Atom lasers open new prospects in many areas of science and technology. For instance, it should become possible to accurately deposit atoms on surfaces and thus to produce tiny nanostructures, as needed in future computer circuits. Atom lasers may also lead to extremely precise atomic clocks for future navigation and communication systems.
In their experiments, Tilman Esslinger, Immanuel Bloch and Theodor W. Hänsch have taken pictures of the shadow cast by their atom laser beam. The pencil-like beam contains about half a million rubidium atoms and is accelerated downwards by gravity.
Just as a beam of light, an atom laser beam can be focused and reflected by using lenses or mirrors consisting of laser light (or of magnets). It appears feasible to focus an atom laser beam to a spot size of one nanometer, which is a thousand times smaller than the smallest focus of a laser beam.

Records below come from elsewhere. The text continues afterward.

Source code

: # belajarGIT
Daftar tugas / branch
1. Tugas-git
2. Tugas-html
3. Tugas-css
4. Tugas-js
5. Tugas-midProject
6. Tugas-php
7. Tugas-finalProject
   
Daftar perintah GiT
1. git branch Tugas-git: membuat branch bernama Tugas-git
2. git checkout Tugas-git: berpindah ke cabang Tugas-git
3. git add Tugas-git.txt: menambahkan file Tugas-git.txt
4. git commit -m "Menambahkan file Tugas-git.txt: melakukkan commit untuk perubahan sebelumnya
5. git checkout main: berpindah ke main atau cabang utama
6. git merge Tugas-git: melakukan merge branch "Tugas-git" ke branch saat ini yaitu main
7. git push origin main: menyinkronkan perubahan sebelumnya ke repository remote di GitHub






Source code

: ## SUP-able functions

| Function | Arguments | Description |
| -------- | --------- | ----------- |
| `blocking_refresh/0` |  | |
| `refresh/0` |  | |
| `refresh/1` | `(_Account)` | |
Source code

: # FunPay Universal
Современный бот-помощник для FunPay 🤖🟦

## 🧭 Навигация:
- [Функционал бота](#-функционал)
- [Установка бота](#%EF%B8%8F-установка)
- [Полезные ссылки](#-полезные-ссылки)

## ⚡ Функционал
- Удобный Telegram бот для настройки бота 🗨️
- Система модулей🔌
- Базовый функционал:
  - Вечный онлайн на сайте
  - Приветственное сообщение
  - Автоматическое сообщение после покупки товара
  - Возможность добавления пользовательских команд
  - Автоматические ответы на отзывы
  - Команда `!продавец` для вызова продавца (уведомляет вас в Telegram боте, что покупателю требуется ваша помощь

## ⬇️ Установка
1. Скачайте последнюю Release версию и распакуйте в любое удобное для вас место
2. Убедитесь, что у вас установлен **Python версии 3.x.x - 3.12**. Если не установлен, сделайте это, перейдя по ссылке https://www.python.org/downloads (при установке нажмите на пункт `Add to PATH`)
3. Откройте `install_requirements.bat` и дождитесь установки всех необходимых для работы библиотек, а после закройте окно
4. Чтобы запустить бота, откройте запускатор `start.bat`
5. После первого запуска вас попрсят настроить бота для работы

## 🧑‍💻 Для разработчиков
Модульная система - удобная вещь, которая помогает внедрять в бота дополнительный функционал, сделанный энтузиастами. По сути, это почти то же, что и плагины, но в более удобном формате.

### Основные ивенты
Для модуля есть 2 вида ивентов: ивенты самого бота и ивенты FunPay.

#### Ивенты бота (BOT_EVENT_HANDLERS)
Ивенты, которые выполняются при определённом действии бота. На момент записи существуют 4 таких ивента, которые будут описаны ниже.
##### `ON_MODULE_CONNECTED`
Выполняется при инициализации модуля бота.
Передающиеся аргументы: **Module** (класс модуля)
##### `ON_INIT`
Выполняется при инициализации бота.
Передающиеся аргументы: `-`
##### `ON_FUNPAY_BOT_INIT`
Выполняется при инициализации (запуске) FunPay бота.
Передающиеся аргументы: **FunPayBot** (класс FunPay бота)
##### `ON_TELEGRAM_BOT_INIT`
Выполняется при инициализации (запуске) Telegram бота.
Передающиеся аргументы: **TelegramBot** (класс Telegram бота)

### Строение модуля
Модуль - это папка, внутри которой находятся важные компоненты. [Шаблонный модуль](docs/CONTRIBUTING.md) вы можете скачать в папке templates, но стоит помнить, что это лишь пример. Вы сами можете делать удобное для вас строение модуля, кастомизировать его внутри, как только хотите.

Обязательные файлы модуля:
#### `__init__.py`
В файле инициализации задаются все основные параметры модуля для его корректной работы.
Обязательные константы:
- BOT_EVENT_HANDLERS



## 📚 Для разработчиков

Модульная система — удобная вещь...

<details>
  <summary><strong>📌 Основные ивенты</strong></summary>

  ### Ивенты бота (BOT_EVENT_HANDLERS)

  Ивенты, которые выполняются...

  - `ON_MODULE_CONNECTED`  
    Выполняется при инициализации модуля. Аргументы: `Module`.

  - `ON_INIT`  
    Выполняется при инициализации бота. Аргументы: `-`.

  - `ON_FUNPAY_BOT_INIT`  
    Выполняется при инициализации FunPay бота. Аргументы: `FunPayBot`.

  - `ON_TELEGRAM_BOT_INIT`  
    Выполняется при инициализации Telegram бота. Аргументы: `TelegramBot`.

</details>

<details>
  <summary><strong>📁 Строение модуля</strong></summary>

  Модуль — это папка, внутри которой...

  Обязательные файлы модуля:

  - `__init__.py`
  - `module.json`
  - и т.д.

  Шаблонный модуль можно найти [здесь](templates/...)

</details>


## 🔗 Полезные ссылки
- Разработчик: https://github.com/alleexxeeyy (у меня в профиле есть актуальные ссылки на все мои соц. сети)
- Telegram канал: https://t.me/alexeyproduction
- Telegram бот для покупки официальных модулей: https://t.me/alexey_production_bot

The atom laser is based on Bose- Einstein condensation. If a gas is cooled to a few millionth of a degree above absolute zero, the atoms lose their identity and behave as a single entity, some kind of "super atom". Such a Bose-Einstein condensate was first produced by American scientists in 1995.
In the Munich experiment, a dilute gas of rubidium atoms is captured in a sophisticated low-power magnetic trap and cooled down to reach Bose-Einstein condensation. With the help of a radiofrequency field the scientists flip the atomic spin so that atoms are allowed escape from the magnetic trap. In vacuum, the atoms are accelerated by gravity and form a parallel beam of coherent matter waves.
It the radiofrequency field is turned on before condensation sets in, the atom laser can only reach threshold, if there is laser "gain". Unlike a Bose-Einstein condensate, such a laser relies on matter wave amplification by stimulated elastic scattering of rubidium atoms just as an optical laser relies on light amplification by stimulated emission of radiation.
Two years ago, a group at MIT demonstrated the first pulsed atom laser. The Munich group is the first to produce a continuous matter wave beam which can be maintained for a tenth of a second. The wave packet of each atom extends over the entire length of this beam, so that a quantum object of truly macroscopic dimensions is created. The high brightness and coherence of such a matter wave beam opens exciting perspectives for the young fields of atom optics and atom interferometry.